Les prêts développent un double effet de levier. En interne, ils accroissent d'un à cinq, parfois six, la capacité de financement qui résulterait de la seule dotation budgétaire ; et ils jouent également un rôle d'entraînement vis-à-vis du secteur bancaire car, en général, ce sont des instruments qui interviennent en co-financement. Pour 50 millions d'euros en 2014, les prêts d'amorçage, sans garantie à long terme, ont accompagné les premières levées de fonds des start-up. Ces prêts existaient déjà, mais sont développés de façon importante par Bpifrance. Pour les prêts pour l'innovation, Bpifrance n'intervient pas en co-financement, mais finance l'aval des projets d'innovation. Ces prêts ont été de 125 millions d'euros en 2014. À l'avenir, la Banque européenne d'investissement (BEI) prendra le relais de l'État qui en finançait la garantie. Le préfinancement du crédit d'impôt recherche a mobilisé de son côté 37 millions d'euros. En 2014, un total de 250 millions d'euros a ainsi servi au financement de l'innovation.
Le programme 192 finance quant à lui à hauteur de 370 millions d'euros des aides à des projets individuels, par le biais de subventions, d'avances remboursables ou de prêts à taux zéro et là aussi avec l'effet de levier. Compartiment nouveau, la Bourse French Tech aide à la création d'entreprises. Il faut donc relativiser la baisse des crédits du programme 192, notamment au vu des efforts consentis sur les PIA.
La nouvelle organisation nous oblige à essayer de rationaliser la gamme. Au temps d'Oséo, l'innovation pâtissait encore d'une vision trop restreinte. Avec Bpifrance, une branche innovation agglomère désormais les aides classiques à de nouveaux types de financement, donnant naissant à un continuum des outils de financement. La synergie entre ces divers instruments maximise l'effet des aides. Les évolutions budgétaires ont donc conduit à une remise en ordre de la gamme des instruments disponibles.
Il est ainsi apparu que certains grands projets collaboratifs du programme Innovation stratégique et industrielle étaient redondants avec des projets soutenus par les PIA. Les crédits correspondants ont ainsi été redéployés au bénéfice de l'innovation individuelle. Dans le domaine de l'aide à l'innovation, Bpifrance réfléchit en ce moment à la manière de structurer sa gamme de produits, qui va de l'amorçage, à l'aide au projet d'innovation, en passant par l'aide à l'industrialisation et le soutien à la levée de fonds.

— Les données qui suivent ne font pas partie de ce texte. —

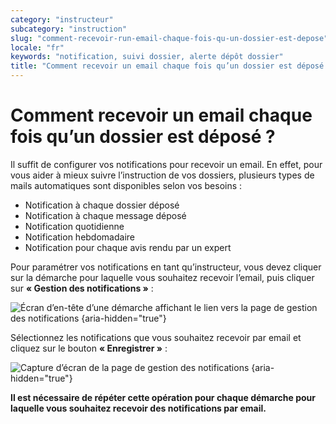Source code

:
```yaml
---
category: "instructeur"
subcategory: "instruction"
slug: "comment-recevoir-run-email-chaque-fois-qu-un-dossier-est-depose"
locale: "fr"
keywords: "notification, suivi dossier, alerte dépôt dossier"
title: "Comment recevoir un email chaque fois qu’un dossier est déposé ?"
---
```


# Comment recevoir un email chaque fois qu’un dossier est déposé ?

Il suffit de configurer vos notifications pour recevoir un email. En effet, pour vous aider à mieux suivre l’instruction de vos dossiers, plusieurs types de mails automatiques sont disponibles selon vos besoins :

- Notification à chaque dossier déposé
- Notification à chaque message déposé
- Notification quotidienne
- Notification hebdomadaire
- Notification pour chaque avis rendu par un expert

Pour paramétrer vos notifications en tant qu’instructeur, vous devez cliquer sur la démarche pour laquelle vous souhaitez recevoir l’email, puis cliquer sur **« Gestion des notifications »** :

![Écran d’en-tête d’une démarche affichant le lien vers la page de gestion des notifications {aria-hidden="true"}](faq/instructeur-procedure-header.png)

Sélectionnez les notifications que vous souhaitez recevoir par email et cliquez sur le bouton **« Enregistrer »** :

![Capture d’écran de la page de gestion des notifications {aria-hidden="true"}](faq/instructeur-procedure-notifications.png)

**Il est nécessaire de répéter cette opération pour chaque démarche pour laquelle vous souhaitez recevoir des notifications par email.**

Les PIA se focalisent davantage sur des projets collaboratifs de recherche et développement, tels les projets structurants des pôles de compétitivité (PSPC) ou les projets industriels d'avenir (PIAVE). Mais ils financent également le Concours mondial de l'innovation. D'autres projets reçoivent d'abord de petites subventions, puis bénéficient d'avances remboursables.

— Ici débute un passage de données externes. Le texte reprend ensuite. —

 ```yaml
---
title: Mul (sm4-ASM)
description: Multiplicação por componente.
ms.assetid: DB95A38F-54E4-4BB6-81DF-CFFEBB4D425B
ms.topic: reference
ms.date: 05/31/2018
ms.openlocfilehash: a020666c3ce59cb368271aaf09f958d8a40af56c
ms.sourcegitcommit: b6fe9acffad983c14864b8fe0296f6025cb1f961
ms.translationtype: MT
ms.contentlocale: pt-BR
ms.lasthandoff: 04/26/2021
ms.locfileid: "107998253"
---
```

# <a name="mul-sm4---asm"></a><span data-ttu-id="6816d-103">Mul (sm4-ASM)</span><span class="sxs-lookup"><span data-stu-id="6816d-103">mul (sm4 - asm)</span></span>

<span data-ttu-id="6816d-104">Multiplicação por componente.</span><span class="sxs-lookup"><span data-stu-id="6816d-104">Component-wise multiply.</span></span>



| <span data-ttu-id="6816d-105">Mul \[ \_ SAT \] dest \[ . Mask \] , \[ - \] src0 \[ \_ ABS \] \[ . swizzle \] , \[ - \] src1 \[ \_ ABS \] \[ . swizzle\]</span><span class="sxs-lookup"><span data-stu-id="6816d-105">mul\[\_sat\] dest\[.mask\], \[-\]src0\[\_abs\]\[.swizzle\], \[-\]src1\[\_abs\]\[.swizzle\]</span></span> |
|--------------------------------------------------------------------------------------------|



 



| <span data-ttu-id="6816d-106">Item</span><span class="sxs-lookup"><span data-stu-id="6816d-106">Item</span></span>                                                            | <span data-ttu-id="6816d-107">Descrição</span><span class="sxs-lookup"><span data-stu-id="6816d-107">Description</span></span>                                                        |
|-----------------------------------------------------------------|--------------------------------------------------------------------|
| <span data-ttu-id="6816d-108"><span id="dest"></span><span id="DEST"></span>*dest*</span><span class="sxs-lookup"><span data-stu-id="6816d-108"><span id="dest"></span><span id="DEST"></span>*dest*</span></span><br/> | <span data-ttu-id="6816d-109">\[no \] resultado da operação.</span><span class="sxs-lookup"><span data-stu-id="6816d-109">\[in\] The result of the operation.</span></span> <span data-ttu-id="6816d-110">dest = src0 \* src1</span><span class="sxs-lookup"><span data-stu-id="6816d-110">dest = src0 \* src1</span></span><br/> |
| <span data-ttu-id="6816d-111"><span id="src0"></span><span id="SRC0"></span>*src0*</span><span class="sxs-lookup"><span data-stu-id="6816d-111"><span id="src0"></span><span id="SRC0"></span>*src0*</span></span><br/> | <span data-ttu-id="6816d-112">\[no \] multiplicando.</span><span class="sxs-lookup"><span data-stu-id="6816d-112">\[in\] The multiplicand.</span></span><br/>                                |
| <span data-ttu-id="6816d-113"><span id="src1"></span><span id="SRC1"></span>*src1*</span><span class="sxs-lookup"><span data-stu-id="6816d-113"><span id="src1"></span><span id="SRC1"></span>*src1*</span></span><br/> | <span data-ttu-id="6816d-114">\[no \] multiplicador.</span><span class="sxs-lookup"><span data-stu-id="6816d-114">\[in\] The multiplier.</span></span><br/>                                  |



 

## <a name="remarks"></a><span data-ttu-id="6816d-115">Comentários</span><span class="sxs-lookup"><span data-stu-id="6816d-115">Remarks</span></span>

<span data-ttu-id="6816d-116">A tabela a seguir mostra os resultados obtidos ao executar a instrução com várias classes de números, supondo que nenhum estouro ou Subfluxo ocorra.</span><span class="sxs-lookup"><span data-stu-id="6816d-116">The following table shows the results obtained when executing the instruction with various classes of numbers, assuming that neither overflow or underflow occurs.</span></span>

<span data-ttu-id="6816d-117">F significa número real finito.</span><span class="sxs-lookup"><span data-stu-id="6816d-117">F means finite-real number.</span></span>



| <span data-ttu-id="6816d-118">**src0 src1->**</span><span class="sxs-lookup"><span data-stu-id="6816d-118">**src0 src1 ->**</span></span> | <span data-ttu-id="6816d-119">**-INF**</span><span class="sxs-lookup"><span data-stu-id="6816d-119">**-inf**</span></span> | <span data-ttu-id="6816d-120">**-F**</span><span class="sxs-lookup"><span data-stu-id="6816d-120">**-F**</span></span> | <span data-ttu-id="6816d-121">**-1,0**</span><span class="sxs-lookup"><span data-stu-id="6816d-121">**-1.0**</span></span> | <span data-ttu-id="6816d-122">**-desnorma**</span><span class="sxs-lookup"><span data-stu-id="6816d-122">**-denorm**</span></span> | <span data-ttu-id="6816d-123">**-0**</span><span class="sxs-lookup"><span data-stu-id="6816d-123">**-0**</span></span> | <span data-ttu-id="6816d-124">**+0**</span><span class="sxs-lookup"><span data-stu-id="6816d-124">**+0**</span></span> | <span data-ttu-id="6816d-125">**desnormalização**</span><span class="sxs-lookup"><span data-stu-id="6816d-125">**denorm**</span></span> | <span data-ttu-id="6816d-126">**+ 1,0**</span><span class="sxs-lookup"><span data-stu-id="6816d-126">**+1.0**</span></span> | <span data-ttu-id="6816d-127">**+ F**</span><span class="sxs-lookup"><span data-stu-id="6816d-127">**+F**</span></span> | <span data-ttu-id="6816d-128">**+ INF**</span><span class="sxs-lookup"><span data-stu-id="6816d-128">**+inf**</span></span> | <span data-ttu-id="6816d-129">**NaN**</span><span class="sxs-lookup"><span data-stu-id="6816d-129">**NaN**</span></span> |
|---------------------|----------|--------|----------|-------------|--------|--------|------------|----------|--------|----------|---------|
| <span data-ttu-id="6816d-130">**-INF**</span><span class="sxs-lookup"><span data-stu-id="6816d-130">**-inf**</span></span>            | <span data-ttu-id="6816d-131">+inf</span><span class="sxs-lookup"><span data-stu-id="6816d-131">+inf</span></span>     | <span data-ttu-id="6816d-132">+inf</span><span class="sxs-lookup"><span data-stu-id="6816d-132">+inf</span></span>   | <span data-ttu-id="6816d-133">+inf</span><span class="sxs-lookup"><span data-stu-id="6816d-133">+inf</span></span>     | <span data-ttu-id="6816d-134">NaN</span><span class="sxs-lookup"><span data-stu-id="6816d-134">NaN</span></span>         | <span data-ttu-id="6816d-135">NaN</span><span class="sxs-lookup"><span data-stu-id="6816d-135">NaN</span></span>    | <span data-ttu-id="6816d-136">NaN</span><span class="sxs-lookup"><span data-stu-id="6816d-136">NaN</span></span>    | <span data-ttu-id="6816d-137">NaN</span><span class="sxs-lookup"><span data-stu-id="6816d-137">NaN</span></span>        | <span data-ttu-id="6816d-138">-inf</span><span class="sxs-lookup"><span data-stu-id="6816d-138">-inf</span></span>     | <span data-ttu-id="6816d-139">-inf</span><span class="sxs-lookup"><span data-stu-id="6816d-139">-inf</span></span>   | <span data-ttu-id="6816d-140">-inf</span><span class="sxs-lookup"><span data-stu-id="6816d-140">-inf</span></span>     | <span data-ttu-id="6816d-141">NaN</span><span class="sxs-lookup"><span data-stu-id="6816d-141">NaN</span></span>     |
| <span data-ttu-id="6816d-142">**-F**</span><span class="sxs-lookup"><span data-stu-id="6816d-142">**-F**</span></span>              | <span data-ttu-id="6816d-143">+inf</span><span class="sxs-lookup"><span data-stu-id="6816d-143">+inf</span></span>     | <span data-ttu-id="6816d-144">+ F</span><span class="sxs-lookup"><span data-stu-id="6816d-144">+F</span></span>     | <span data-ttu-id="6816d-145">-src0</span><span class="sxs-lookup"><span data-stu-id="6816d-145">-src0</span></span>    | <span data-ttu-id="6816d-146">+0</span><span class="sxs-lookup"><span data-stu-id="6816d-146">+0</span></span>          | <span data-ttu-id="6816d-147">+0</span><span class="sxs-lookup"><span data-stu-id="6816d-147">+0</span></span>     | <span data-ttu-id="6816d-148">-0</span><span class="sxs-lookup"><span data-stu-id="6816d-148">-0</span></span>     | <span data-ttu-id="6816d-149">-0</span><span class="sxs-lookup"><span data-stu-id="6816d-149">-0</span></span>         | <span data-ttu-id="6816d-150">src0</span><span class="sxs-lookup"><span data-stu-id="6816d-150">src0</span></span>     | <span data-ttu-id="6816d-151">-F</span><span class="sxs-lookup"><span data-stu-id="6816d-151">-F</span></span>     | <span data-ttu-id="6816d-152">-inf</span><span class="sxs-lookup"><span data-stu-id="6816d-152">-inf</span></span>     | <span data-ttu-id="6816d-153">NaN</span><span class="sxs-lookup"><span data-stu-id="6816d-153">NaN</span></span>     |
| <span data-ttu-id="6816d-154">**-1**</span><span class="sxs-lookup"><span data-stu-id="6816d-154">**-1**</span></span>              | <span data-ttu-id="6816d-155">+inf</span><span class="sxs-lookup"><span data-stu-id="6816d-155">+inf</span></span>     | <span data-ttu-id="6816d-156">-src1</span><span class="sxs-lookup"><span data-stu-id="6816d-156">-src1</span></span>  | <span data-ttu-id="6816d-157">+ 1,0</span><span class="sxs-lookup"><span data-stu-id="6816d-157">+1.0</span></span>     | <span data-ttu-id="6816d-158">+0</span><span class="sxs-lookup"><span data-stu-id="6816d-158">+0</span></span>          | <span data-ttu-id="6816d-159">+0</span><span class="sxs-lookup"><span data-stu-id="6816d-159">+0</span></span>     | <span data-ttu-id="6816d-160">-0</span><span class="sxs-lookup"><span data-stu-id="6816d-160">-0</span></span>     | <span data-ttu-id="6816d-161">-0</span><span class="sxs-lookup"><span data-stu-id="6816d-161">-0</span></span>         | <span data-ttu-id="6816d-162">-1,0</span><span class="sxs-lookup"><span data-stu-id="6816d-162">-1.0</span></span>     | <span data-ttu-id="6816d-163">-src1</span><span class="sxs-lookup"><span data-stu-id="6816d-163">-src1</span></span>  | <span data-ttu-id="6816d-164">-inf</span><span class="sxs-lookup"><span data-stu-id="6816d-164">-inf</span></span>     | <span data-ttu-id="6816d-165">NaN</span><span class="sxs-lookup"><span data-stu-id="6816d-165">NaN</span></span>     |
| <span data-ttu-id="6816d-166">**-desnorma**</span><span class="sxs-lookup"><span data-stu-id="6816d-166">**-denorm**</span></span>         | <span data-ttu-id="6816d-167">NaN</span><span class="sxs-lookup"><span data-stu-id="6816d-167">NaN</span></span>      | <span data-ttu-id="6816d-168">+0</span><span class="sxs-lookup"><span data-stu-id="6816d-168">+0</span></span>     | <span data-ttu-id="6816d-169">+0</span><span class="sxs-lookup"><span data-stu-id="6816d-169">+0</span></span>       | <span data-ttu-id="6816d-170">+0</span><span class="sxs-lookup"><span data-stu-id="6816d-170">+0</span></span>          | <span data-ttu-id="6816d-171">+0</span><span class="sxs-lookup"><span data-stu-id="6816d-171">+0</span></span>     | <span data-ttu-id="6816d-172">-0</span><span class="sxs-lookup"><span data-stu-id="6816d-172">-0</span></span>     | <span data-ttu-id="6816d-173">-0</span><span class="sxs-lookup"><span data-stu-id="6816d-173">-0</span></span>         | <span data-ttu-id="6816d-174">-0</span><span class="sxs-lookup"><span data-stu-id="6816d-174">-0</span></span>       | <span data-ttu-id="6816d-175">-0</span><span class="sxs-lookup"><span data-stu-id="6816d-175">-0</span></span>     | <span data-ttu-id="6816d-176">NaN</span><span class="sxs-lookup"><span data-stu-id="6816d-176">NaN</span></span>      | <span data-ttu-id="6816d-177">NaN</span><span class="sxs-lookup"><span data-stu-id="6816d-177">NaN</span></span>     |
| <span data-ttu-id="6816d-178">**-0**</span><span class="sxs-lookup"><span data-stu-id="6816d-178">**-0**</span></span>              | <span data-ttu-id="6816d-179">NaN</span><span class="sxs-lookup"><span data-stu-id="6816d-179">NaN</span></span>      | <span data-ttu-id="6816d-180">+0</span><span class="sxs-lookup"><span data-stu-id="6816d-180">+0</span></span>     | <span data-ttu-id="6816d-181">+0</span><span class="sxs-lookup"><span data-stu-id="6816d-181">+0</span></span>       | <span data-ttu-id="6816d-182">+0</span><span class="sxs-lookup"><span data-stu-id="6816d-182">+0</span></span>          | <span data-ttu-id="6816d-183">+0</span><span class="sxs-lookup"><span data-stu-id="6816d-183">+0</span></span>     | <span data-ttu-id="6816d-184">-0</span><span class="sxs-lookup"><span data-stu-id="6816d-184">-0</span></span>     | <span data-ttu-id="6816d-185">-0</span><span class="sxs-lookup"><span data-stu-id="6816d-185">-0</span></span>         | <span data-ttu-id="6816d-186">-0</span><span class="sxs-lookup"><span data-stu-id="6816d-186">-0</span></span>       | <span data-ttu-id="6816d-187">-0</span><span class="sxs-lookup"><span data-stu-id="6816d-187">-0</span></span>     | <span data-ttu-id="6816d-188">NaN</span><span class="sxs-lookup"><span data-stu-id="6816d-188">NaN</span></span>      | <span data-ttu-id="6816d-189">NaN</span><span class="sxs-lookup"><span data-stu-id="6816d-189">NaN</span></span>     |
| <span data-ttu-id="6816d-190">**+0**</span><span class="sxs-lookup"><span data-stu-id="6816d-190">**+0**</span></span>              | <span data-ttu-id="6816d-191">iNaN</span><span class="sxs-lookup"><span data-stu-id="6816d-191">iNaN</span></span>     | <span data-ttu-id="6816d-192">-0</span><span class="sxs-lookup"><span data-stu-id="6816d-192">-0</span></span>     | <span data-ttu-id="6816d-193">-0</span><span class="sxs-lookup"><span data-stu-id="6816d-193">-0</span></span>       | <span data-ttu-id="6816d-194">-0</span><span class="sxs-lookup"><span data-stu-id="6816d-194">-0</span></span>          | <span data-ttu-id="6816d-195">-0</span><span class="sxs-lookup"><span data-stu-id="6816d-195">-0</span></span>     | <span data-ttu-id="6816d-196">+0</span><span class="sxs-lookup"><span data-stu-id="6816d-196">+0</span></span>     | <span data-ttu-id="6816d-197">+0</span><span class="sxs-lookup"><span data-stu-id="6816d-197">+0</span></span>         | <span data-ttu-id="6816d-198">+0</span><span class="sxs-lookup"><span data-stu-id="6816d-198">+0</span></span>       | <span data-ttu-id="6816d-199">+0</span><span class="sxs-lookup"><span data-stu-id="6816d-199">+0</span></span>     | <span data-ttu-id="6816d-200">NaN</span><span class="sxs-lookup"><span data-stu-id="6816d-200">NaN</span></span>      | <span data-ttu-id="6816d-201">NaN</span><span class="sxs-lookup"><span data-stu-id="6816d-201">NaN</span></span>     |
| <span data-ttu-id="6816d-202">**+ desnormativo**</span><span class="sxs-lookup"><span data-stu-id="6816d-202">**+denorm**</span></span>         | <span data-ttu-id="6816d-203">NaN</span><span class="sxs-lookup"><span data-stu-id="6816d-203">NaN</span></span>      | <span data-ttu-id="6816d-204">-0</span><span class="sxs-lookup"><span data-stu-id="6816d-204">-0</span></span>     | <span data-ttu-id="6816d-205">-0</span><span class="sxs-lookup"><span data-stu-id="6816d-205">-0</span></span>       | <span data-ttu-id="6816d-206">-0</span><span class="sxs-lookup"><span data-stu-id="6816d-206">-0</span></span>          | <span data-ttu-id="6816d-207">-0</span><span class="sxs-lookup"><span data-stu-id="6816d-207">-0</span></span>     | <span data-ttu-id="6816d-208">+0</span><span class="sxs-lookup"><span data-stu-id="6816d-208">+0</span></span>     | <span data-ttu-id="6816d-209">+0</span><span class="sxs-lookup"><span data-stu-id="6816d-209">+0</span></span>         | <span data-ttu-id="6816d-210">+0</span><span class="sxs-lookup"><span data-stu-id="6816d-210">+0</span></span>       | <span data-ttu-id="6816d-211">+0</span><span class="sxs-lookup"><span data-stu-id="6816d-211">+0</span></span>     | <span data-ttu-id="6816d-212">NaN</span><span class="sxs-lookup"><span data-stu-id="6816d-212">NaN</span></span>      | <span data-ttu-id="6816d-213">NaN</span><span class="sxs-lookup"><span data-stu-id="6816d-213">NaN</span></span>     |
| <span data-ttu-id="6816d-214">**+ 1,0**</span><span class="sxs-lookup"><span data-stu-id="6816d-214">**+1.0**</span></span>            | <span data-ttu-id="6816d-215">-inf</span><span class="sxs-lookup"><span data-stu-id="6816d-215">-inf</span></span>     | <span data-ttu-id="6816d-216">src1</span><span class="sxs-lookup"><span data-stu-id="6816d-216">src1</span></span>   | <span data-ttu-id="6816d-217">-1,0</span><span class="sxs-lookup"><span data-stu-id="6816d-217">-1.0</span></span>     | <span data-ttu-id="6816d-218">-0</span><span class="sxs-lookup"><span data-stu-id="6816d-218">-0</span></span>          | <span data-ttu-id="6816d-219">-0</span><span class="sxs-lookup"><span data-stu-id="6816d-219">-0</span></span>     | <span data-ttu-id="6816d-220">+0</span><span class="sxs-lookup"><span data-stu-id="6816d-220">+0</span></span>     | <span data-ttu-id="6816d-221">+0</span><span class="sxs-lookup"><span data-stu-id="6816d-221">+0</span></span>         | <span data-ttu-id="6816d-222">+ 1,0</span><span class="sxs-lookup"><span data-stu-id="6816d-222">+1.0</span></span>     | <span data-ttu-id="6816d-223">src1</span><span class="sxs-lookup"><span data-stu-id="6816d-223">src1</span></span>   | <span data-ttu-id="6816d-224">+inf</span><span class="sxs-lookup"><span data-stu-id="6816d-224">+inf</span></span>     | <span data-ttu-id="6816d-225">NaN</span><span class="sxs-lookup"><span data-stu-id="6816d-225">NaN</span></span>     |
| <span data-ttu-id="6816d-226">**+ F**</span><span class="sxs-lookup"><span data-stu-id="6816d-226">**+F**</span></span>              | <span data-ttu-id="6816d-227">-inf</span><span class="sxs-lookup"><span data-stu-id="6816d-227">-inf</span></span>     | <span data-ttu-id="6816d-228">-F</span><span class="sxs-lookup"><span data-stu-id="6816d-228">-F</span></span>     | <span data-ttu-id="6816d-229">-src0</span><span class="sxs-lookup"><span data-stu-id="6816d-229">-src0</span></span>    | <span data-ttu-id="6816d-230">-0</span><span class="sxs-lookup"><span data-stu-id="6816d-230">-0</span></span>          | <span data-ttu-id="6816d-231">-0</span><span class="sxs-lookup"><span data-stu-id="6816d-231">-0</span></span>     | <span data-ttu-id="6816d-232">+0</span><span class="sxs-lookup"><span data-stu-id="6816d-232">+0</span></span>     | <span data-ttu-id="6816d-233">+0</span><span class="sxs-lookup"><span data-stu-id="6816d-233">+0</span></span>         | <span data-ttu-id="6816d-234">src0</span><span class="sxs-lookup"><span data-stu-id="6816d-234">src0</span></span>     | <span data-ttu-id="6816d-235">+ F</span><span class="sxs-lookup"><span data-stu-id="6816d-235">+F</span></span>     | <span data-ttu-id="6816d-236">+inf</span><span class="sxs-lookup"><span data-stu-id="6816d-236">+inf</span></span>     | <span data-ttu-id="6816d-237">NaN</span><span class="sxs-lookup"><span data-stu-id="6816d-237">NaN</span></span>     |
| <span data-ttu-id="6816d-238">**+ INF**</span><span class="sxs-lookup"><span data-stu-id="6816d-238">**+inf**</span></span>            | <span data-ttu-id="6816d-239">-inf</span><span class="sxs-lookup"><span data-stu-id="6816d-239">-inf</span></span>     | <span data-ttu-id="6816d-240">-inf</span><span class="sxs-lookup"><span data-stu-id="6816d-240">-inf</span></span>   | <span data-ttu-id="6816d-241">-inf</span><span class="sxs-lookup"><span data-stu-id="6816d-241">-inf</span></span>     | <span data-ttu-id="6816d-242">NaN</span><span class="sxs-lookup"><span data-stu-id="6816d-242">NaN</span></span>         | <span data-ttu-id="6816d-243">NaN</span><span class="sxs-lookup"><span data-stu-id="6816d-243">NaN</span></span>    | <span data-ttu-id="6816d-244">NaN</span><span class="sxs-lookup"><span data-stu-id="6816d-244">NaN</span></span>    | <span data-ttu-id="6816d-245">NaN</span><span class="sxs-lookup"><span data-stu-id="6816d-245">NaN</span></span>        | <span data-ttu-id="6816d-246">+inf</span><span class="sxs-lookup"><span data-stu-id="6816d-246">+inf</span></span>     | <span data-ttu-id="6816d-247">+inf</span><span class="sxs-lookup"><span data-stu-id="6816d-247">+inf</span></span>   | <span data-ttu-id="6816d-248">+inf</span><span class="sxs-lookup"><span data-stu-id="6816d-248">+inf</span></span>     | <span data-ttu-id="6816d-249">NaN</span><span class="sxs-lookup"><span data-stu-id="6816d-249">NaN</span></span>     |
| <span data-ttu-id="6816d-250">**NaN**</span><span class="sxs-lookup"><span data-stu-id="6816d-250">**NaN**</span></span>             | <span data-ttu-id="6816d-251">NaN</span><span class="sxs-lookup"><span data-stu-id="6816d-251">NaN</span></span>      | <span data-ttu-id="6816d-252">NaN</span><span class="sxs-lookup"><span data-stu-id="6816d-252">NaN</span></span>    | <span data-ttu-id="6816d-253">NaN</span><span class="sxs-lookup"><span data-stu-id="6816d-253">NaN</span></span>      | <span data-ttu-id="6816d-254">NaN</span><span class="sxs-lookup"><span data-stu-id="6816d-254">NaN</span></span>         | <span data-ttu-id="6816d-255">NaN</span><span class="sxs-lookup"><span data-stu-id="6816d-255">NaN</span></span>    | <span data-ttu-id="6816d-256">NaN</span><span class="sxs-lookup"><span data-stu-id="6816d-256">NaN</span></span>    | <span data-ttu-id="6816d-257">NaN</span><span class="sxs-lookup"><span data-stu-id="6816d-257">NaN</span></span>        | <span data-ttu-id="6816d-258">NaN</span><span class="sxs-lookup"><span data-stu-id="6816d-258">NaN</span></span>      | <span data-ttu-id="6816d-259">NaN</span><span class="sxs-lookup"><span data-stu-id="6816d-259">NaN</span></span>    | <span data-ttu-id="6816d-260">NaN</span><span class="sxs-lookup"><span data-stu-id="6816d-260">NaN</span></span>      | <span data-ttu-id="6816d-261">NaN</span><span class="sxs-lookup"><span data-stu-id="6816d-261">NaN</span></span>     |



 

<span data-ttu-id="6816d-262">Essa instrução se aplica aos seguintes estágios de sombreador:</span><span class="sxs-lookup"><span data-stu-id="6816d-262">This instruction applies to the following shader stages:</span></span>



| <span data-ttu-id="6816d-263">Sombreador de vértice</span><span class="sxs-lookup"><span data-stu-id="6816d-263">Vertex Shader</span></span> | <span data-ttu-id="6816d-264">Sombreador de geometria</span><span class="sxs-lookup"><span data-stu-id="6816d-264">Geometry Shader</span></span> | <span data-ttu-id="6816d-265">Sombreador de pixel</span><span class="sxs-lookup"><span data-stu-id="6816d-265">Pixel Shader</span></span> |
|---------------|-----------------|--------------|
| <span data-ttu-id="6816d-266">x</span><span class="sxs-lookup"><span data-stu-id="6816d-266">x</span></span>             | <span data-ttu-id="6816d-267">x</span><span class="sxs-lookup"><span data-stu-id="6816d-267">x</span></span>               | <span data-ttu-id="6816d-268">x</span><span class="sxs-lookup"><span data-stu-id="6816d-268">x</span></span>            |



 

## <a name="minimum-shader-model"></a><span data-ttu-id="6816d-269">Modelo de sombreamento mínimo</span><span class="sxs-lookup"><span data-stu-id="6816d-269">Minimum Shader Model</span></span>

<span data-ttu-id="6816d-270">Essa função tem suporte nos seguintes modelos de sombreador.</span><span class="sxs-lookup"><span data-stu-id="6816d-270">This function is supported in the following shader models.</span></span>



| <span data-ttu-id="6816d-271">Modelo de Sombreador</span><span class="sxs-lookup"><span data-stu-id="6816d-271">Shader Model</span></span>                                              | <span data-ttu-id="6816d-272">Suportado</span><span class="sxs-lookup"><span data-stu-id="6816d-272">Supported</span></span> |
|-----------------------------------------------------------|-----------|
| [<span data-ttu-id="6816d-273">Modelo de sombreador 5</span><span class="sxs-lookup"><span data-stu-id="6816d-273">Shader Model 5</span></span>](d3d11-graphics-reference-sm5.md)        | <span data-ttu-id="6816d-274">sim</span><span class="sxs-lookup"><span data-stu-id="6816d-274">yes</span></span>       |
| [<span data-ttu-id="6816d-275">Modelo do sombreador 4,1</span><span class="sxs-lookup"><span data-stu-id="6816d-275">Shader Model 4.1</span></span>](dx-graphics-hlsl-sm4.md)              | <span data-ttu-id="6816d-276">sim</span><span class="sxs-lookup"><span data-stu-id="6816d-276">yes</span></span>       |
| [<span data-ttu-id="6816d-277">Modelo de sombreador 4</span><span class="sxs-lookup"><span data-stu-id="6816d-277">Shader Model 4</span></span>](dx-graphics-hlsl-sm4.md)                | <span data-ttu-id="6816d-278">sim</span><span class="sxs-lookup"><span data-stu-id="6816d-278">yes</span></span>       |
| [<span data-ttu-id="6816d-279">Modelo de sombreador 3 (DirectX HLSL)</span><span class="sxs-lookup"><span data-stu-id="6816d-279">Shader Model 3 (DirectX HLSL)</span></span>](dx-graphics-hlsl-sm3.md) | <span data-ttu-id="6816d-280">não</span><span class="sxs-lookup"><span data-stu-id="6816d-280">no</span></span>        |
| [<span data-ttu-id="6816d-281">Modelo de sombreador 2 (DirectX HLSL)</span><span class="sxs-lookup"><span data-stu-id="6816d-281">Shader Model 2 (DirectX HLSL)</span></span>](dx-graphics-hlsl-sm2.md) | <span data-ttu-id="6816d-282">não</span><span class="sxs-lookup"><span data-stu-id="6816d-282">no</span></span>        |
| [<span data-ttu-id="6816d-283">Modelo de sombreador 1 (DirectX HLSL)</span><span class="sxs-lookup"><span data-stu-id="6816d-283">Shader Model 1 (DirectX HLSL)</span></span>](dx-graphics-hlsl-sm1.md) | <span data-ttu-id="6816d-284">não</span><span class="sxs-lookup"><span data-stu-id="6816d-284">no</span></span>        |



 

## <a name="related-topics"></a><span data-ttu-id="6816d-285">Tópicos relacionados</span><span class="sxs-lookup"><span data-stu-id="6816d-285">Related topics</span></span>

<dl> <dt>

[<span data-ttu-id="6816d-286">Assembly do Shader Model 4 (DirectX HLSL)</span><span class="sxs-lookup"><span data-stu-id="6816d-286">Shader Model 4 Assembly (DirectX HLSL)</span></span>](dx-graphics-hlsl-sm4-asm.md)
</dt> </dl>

Quant aux relations entre Bpifrance et les autres acteurs dans le domaine du soutien à l'innovation, elles ne concernent pas seulement l'Ademe, mais aussi l'Agence nationale de la recherche (ANR), qui finance aussi des projets industriels. Jusqu'où faut-il uniformiser leurs approches ? Pour l'heure, l'Ademe détient une expertise dans le secteur de l'environnement qui justifie qu'elle conserve son domaine d'action. À l'avenir, une coopération plus approfondie serait peut-être souhaitable cependant.
De même, faut-il rassembler toutes les formes de soutien aux ETI au sein de Bpifrance ou faut-il maintenir une forme de diversité ? En tout état de cause, il me semble important de conserver les expertises sectorielles et de ne pas casser les outils existants.